Friday, November 14, 2014

Old but True

The following was first published in 1877. Yet, when you read it, consider how much it describes the present state of the Church at large today. Old but true words.

I leave the subject of my introduction here, and hasten to a conclusion. I confess that I lay down my pen with feelings of sorrow and anxiety. There is much in the attitude of professing Christians in this day which fills me with concern, and makes me full of fear for the future. 
There is an amazing ignorance of Scripture among many, and a consequent want of established, solid religion. In no other way can I account for the ease with which people are, like children, "tossed to and fro, and carried about by every wind of doctrine" (Eph. 4:14).
There is an Athenian love of novelty abroad, and a morbid distaste for anything old and regular, and in the beaten path of our forefathers. Thousands will crowd to hear a new voice and anew doctrine, without considering for a moment whether what they hear is true. There is an incessant craving after any teaching which is sensational, and exciting, and rousing to the feelings. There is an unhealthy appetite for a sort of spasmodic and hysterical Christianity. The religious life of many is little better than spiritual dram-drinking, and the "meek and quiet spirit" which St. Peter commends is clean forgotten (1 Pet. 3:4). Crowds, and crying, and hot rooms, and high-flown singing, and an incessant rousing of the emotions are the only things which many care for. Inability to distinguish differences in doctrine is spreading far and wide, and so long as the preacher is "clever" and "earnest," hundreds seem to think it must be all right, and call you dreadfully "narrow and uncharitable" if you hint that he is unsound!...All this is sad, very sad.

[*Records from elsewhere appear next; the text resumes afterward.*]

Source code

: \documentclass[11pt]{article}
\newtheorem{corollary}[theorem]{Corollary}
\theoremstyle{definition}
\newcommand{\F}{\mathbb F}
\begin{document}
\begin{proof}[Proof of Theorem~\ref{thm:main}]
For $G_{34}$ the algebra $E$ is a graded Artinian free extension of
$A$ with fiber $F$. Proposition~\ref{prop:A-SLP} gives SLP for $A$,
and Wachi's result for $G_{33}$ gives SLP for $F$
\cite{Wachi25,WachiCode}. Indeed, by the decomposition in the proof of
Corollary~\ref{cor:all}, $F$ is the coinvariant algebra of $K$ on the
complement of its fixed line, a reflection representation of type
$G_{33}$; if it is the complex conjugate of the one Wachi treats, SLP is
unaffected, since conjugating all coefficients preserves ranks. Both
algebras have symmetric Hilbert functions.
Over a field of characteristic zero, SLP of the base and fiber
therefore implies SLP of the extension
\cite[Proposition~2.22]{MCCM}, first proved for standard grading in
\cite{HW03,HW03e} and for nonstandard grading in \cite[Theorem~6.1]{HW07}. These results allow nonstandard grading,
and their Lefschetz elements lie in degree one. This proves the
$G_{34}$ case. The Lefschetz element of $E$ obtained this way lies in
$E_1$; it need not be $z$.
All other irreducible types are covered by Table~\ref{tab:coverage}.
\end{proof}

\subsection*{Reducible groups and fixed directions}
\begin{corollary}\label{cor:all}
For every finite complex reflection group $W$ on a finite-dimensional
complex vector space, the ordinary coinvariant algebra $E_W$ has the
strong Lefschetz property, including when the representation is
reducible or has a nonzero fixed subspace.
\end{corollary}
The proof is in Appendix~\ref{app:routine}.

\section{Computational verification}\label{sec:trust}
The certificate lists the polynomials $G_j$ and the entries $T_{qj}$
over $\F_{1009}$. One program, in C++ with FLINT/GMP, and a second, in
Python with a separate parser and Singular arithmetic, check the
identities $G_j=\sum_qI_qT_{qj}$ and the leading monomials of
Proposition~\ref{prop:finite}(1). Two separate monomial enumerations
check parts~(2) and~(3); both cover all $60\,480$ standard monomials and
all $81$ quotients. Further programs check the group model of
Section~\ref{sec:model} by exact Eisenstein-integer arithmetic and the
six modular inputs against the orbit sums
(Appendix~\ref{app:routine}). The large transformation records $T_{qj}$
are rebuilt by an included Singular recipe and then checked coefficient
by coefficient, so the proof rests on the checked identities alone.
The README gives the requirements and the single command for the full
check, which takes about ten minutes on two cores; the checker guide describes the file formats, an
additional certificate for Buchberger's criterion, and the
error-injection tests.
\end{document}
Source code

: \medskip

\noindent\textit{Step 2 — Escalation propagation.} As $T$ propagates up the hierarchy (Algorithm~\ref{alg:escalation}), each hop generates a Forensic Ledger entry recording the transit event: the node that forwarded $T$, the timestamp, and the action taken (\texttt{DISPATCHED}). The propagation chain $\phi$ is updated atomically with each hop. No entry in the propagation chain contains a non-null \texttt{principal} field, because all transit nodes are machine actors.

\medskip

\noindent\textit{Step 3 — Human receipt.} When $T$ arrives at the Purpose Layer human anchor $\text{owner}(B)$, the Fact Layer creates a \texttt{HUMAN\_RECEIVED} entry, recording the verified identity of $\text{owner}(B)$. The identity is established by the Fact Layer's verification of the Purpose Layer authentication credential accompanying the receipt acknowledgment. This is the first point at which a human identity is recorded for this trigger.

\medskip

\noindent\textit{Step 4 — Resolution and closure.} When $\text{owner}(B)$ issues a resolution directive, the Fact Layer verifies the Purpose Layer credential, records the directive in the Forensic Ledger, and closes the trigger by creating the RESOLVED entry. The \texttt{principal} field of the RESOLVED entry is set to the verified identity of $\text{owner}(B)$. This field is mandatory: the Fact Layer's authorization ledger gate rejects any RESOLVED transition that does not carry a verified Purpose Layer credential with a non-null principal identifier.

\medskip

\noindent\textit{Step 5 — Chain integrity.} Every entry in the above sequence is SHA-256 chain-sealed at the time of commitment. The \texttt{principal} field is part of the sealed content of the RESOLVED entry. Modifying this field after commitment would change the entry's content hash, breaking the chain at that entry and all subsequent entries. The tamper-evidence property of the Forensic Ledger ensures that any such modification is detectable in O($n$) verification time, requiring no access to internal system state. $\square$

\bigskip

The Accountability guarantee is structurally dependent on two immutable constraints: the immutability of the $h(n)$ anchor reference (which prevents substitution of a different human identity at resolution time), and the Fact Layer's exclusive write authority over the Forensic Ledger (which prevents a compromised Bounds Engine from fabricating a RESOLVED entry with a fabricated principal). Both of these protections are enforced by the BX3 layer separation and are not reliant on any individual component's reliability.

This was penned by J.C. Ryle in his introduction to the always-classic Holiness: Its Nature, Hindrances, Difficulties, & Roots. He was prophetic in that he called his present generation to re-examine God's call to holiness. Prophetic, in that his words ring true today. The plight described by Ryle's sober words has only grown and metastasized in the Church today. God calls his people to be holy, for He is a holy God (1 Pet 1:15, 16). Yet many in the church, and men especially, display very little love for God, and a weak sort of holiness at best.  Indecision, immaturity, vacillation, immorality, and a complete lack of self-control, plague many men in the church today.

Men, God will not have that.  When you stand before God and give an account of your life, only what is holy will stand. Only holy thoughts, words, and deeds will last. Let the men of today who say they are followers of Christ live like it. Men, pursue holiness in the fear of our Holy God. Be a man of valor by pursuing a holy life, a life that is pleasing to God.